The listing below is to be written out word for word, minus its images.

# SUPPLIED RECORDS

*** Block opens ***

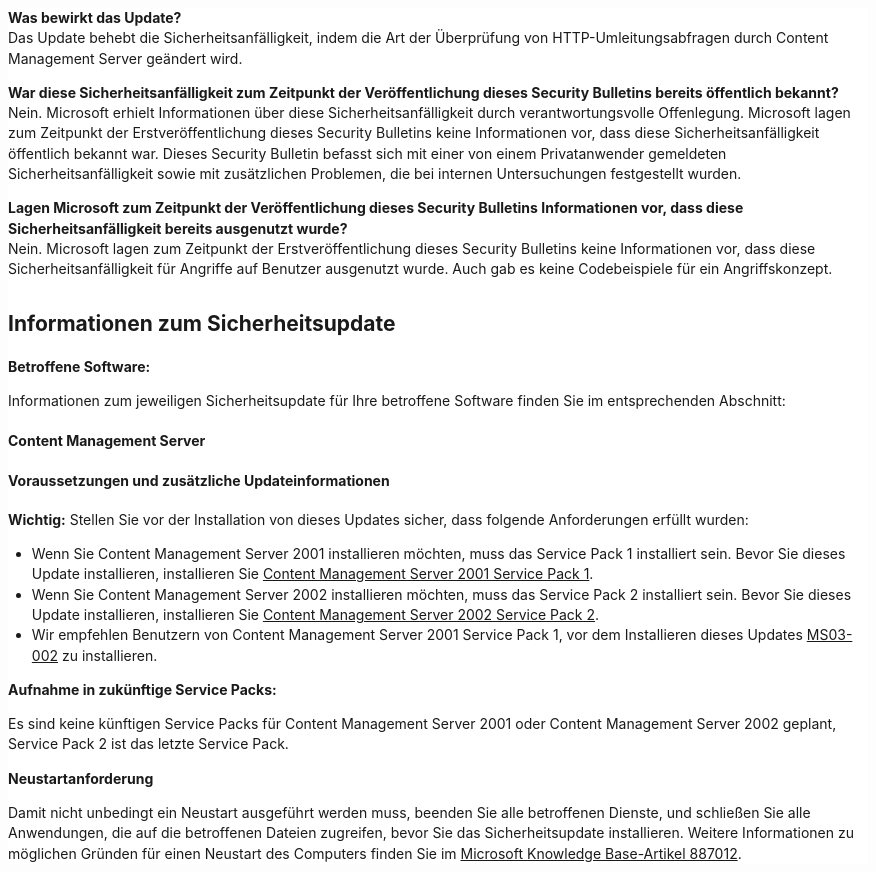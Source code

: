 **Was bewirkt das Update?**  
Das Update behebt die Sicherheitsanfälligkeit, indem die Art der Überprüfung von HTTP-Umleitungsabfragen durch Content Management Server geändert wird.

**War diese Sicherheitsanfälligkeit zum Zeitpunkt der Veröffentlichung dieses Security Bulletins bereits öffentlich bekannt?**  
Nein. Microsoft erhielt Informationen über diese Sicherheitsanfälligkeit durch verantwortungsvolle Offenlegung. Microsoft lagen zum Zeitpunkt der Erstveröffentlichung dieses Security Bulletins keine Informationen vor, dass diese Sicherheitsanfälligkeit öffentlich bekannt war. Dieses Security Bulletin befasst sich mit einer von einem Privatanwender gemeldeten Sicherheitsanfälligkeit sowie mit zusätzlichen Problemen, die bei internen Untersuchungen festgestellt wurden.

**Lagen Microsoft zum Zeitpunkt der Veröffentlichung dieses Security Bulletins Informationen vor, dass diese Sicherheitsanfälligkeit bereits ausgenutzt wurde?**  
Nein. Microsoft lagen zum Zeitpunkt der Erstveröffentlichung dieses Security Bulletins keine Informationen vor, dass diese Sicherheitsanfälligkeit für Angriffe auf Benutzer ausgenutzt wurde. Auch gab es keine Codebeispiele für ein Angriffskonzept.

Informationen zum Sicherheitsupdate
-----------------------------------

**Betroffene Software:**

Informationen zum jeweiligen Sicherheitsupdate für Ihre betroffene Software finden Sie im entsprechenden Abschnitt:

#### Content Management Server

#### Voraussetzungen und zusätzliche Updateinformationen

**Wichtig:** Stellen Sie vor der Installation von dieses Updates sicher, dass folgende Anforderungen erfüllt wurden:

-   Wenn Sie Content Management Server 2001 installieren möchten, muss das Service Pack 1 installiert sein. Bevor Sie dieses Update installieren, installieren Sie [Content Management Server 2001 Service Pack 1](https://www.microsoft.com/download/details.aspx?familyid=bf03c4cd-17b1-4a6f-8ded-e401909b4791).
-   Wenn Sie Content Management Server 2002 installieren möchten, muss das Service Pack 2 installiert sein. Bevor Sie dieses Update installieren, installieren Sie [Content Management Server 2002 Service Pack 2](https://www.microsoft.com/download/details.aspx?familyid=3de1e8f0-d660-4a2b-8b14-0fce961e56fb).
-   Wir empfehlen Benutzern von Content Management Server 2001 Service Pack 1, vor dem Installieren dieses Updates [MS03-002](http://technet.microsoft.com/security/bulletin/ms03-002) zu installieren.

**Aufnahme in zukünftige Service Packs:**

Es sind keine künftigen Service Packs für Content Management Server 2001 oder Content Management Server 2002 geplant, Service Pack 2 ist das letzte Service Pack.

**Neustartanforderung**

Damit nicht unbedingt ein Neustart ausgeführt werden muss, beenden Sie alle betroffenen Dienste, und schließen Sie alle Anwendungen, die auf die betroffenen Dateien zugreifen, bevor Sie das Sicherheitsupdate installieren. Weitere Informationen zu möglichen Gründen für einen Neustart des Computers finden Sie im [Microsoft Knowledge Base-Artikel 887012](http://support.microsoft.com/kb/887012).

*** Block closes ***

# REPLY
Source code

: **Was bewirkt das Update?**  
Das Update behebt die Sicherheitsanfälligkeit, indem die Art der Überprüfung von HTTP-Umleitungsabfragen durch Content Management Server geändert wird.

**War diese Sicherheitsanfälligkeit zum Zeitpunkt der Veröffentlichung dieses Security Bulletins bereits öffentlich bekannt?**  
Nein. Microsoft erhielt Informationen über diese Sicherheitsanfälligkeit durch verantwortungsvolle Offenlegung. Microsoft lagen zum Zeitpunkt der Erstveröffentlichung dieses Security Bulletins keine Informationen vor, dass diese Sicherheitsanfälligkeit öffentlich bekannt war. Dieses Security Bulletin befasst sich mit einer von einem Privatanwender gemeldeten Sicherheitsanfälligkeit sowie mit zusätzlichen Problemen, die bei internen Untersuchungen festgestellt wurden.

**Lagen Microsoft zum Zeitpunkt der Veröffentlichung dieses Security Bulletins Informationen vor, dass diese Sicherheitsanfälligkeit bereits ausgenutzt wurde?**  
Nein. Microsoft lagen zum Zeitpunkt der Erstveröffentlichung dieses Security Bulletins keine Informationen vor, dass diese Sicherheitsanfälligkeit für Angriffe auf Benutzer ausgenutzt wurde. Auch gab es keine Codebeispiele für ein Angriffskonzept.

Informationen zum Sicherheitsupdate
-----------------------------------

**Betroffene Software:**

Informationen zum jeweiligen Sicherheitsupdate für Ihre betroffene Software finden Sie im entsprechenden Abschnitt:

#### Content Management Server

#### Voraussetzungen und zusätzliche Updateinformationen

**Wichtig:** Stellen Sie vor der Installation von dieses Updates sicher, dass folgende Anforderungen erfüllt wurden:

-   Wenn Sie Content Management Server 2001 installieren möchten, muss das Service Pack 1 installiert sein. Bevor Sie dieses Update installieren, installieren Sie [Content Management Server 2001 Service Pack 1](https://www.microsoft.com/download/details.aspx?familyid=bf03c4cd-17b1-4a6f-8ded-e401909b4791).
-   Wenn Sie Content Management Server 2002 installieren möchten, muss das Service Pack 2 installiert sein. Bevor Sie dieses Update installieren, installieren Sie [Content Management Server 2002 Service Pack 2](https://www.microsoft.com/download/details.aspx?familyid=3de1e8f0-d660-4a2b-8b14-0fce961e56fb).
-   Wir empfehlen Benutzern von Content Management Server 2001 Service Pack 1, vor dem Installieren dieses Updates [MS03-002](http://technet.microsoft.com/security/bulletin/ms03-002) zu installieren.

**Aufnahme in zukünftige Service Packs:**

Es sind keine künftigen Service Packs für Content Management Server 2001 oder Content Management Server 2002 geplant, Service Pack 2 ist das letzte Service Pack.

**Neustartanforderung**

Damit nicht unbedingt ein Neustart ausgeführt werden muss, beenden Sie alle betroffenen Dienste, und schließen Sie alle Anwendungen, die auf die betroffenen Dateien zugreifen, bevor Sie das Sicherheitsupdate installieren. Weitere Informationen zu möglichen Gründen für einen Neustart des Computers finden Sie im [Microsoft Knowledge Base-Artikel 887012](http://support.microsoft.com/kb/887012).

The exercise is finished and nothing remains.